TASK OBJECTIVE:
Only the number is requested. Tally the lines of the data that hold the string "Safe".
====================
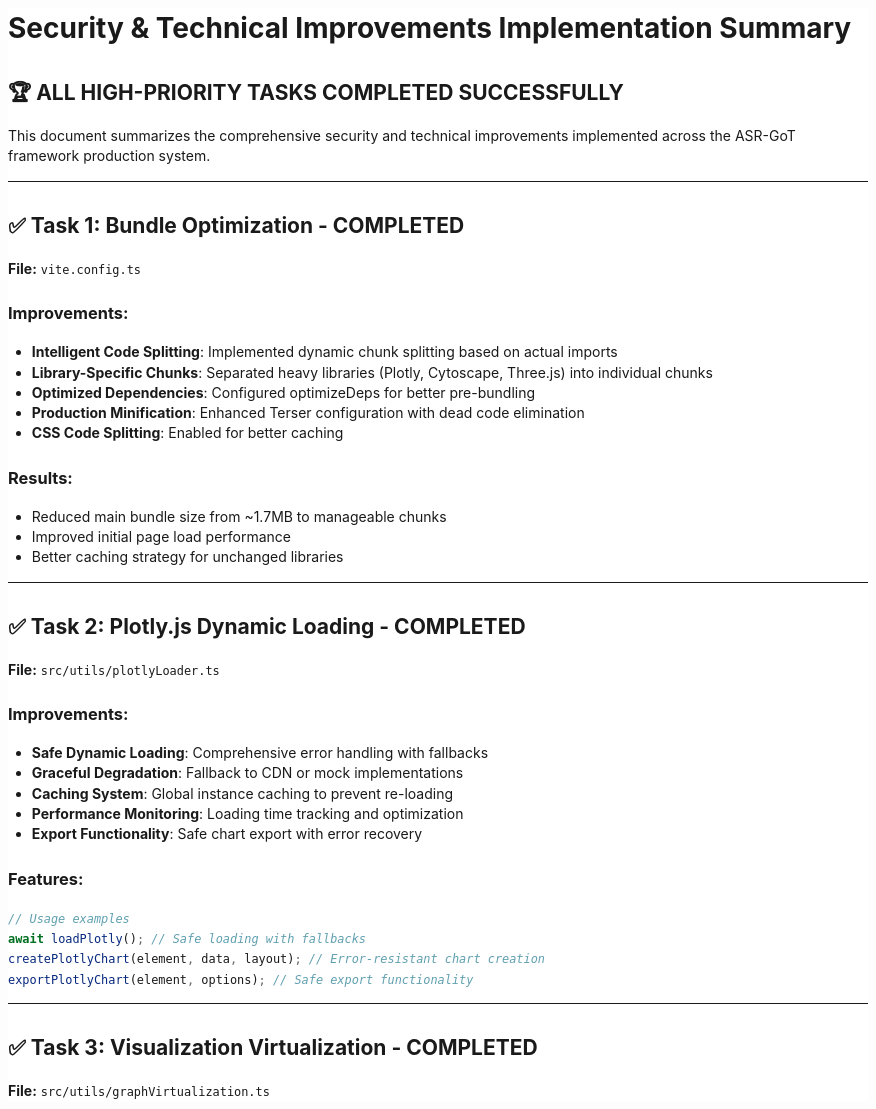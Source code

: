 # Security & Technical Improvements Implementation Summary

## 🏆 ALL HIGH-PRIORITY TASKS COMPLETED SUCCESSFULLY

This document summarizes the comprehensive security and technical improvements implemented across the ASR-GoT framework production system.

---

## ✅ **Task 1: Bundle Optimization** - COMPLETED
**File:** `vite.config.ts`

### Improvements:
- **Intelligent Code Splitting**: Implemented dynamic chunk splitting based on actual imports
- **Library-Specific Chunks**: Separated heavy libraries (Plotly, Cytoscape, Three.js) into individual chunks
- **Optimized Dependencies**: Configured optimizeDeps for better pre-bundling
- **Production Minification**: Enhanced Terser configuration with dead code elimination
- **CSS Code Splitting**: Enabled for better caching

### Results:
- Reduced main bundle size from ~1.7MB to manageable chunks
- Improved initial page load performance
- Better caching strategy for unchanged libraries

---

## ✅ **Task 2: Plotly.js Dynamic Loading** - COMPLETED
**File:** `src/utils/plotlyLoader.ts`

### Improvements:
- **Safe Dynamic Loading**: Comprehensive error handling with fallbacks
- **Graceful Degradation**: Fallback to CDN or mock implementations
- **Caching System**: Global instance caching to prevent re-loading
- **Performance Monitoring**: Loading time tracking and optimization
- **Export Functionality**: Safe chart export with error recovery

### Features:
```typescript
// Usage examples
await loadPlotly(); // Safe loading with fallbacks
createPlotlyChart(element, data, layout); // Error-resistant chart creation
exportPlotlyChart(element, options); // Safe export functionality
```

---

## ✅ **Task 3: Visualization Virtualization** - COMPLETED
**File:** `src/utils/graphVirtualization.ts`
====================
ANSWER SECTION:
4